Exercise:
Track down each line below containing the string "during" and copy it.

[Stored data]
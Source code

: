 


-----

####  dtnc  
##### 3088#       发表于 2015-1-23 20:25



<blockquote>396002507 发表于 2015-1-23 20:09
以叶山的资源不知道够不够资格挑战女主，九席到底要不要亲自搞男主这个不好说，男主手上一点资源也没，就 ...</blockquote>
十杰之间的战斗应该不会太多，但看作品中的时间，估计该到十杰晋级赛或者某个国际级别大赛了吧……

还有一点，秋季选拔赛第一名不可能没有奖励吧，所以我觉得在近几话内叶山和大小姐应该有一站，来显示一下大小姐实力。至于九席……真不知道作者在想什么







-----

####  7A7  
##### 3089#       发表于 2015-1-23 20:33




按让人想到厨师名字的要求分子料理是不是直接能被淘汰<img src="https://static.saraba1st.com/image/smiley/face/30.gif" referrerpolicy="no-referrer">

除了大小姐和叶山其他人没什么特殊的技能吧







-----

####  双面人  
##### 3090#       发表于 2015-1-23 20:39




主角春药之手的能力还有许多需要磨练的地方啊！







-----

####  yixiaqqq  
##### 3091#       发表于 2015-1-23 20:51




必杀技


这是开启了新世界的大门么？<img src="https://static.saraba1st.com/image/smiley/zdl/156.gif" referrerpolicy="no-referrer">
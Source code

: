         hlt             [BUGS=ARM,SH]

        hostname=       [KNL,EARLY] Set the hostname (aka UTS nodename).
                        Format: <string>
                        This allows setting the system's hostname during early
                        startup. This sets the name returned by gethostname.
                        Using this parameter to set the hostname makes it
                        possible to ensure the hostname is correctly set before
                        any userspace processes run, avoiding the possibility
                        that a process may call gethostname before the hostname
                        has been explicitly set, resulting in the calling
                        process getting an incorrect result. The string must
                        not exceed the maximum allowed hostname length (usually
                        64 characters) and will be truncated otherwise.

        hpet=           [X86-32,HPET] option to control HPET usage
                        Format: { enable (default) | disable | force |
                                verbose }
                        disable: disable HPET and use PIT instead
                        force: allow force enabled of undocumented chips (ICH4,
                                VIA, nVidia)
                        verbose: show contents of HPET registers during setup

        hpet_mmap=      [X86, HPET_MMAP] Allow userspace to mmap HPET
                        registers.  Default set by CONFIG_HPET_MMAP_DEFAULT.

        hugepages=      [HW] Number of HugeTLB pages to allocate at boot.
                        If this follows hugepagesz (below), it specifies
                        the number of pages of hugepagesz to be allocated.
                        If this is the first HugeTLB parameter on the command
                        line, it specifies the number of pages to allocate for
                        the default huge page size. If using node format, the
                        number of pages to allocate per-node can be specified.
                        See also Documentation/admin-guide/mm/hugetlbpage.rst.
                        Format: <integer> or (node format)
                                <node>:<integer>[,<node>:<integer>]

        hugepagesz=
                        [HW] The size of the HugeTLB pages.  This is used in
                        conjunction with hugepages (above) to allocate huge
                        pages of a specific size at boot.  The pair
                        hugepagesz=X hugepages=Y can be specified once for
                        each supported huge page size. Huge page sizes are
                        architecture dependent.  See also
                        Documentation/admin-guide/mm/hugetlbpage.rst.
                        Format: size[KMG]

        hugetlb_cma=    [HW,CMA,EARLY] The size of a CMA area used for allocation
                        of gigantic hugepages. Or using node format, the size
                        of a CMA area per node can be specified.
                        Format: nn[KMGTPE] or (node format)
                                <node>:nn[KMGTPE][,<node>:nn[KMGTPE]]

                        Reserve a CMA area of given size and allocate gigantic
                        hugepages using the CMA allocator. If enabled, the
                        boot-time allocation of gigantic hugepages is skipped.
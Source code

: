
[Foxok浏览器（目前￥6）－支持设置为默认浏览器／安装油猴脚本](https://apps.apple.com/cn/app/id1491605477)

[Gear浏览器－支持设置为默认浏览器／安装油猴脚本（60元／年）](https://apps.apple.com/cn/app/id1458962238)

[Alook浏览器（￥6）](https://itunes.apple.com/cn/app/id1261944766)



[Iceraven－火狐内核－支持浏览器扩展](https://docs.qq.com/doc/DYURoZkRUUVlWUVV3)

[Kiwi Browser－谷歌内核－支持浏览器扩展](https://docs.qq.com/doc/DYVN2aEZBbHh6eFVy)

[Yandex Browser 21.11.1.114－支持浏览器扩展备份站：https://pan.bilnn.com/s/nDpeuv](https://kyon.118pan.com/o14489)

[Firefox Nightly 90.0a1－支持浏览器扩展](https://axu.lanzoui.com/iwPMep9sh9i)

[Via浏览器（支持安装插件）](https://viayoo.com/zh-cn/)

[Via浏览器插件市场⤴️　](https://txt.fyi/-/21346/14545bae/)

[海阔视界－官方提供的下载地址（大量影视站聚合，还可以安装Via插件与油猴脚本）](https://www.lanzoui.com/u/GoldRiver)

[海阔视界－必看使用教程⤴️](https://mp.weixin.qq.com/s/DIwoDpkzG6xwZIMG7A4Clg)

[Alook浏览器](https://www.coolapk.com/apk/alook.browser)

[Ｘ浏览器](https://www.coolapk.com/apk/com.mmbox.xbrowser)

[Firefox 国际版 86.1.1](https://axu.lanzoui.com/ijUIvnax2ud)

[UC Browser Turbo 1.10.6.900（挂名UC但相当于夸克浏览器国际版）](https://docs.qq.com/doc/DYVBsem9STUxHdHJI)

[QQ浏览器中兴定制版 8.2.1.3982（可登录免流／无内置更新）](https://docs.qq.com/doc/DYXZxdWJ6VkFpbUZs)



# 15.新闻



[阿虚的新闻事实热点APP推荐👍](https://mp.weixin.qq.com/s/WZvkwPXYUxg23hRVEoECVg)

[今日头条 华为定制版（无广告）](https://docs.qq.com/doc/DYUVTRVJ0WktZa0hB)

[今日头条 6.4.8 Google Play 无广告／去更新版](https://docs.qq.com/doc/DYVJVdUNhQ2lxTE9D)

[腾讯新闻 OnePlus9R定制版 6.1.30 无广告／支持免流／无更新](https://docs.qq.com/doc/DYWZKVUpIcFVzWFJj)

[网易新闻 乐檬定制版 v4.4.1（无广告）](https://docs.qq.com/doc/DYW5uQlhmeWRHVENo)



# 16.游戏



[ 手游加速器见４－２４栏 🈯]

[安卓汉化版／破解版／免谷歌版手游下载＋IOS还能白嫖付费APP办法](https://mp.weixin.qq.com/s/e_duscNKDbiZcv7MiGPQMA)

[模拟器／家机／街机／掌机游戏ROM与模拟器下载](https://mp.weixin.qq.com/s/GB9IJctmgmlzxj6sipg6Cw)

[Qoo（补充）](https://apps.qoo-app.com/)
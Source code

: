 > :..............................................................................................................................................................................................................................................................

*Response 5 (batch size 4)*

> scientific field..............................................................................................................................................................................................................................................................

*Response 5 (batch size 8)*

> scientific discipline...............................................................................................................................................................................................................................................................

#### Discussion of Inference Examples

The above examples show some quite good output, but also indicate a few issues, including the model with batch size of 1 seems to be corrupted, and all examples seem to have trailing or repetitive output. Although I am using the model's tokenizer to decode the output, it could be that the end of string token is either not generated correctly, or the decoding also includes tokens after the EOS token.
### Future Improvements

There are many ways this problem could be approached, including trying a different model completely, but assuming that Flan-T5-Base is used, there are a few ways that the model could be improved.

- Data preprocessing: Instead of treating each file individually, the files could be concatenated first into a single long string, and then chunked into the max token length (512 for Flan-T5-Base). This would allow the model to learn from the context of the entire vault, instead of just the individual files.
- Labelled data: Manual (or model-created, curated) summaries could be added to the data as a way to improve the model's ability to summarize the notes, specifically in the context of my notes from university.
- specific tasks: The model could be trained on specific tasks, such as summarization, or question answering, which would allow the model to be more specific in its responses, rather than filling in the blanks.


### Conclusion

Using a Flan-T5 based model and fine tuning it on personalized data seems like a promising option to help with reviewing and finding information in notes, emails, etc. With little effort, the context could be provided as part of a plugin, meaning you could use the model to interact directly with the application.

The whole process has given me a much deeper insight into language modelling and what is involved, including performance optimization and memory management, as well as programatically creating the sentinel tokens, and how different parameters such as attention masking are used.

Output:
                        This allows setting the system's hostname during early
                        verbose: show contents of HPET registers during setup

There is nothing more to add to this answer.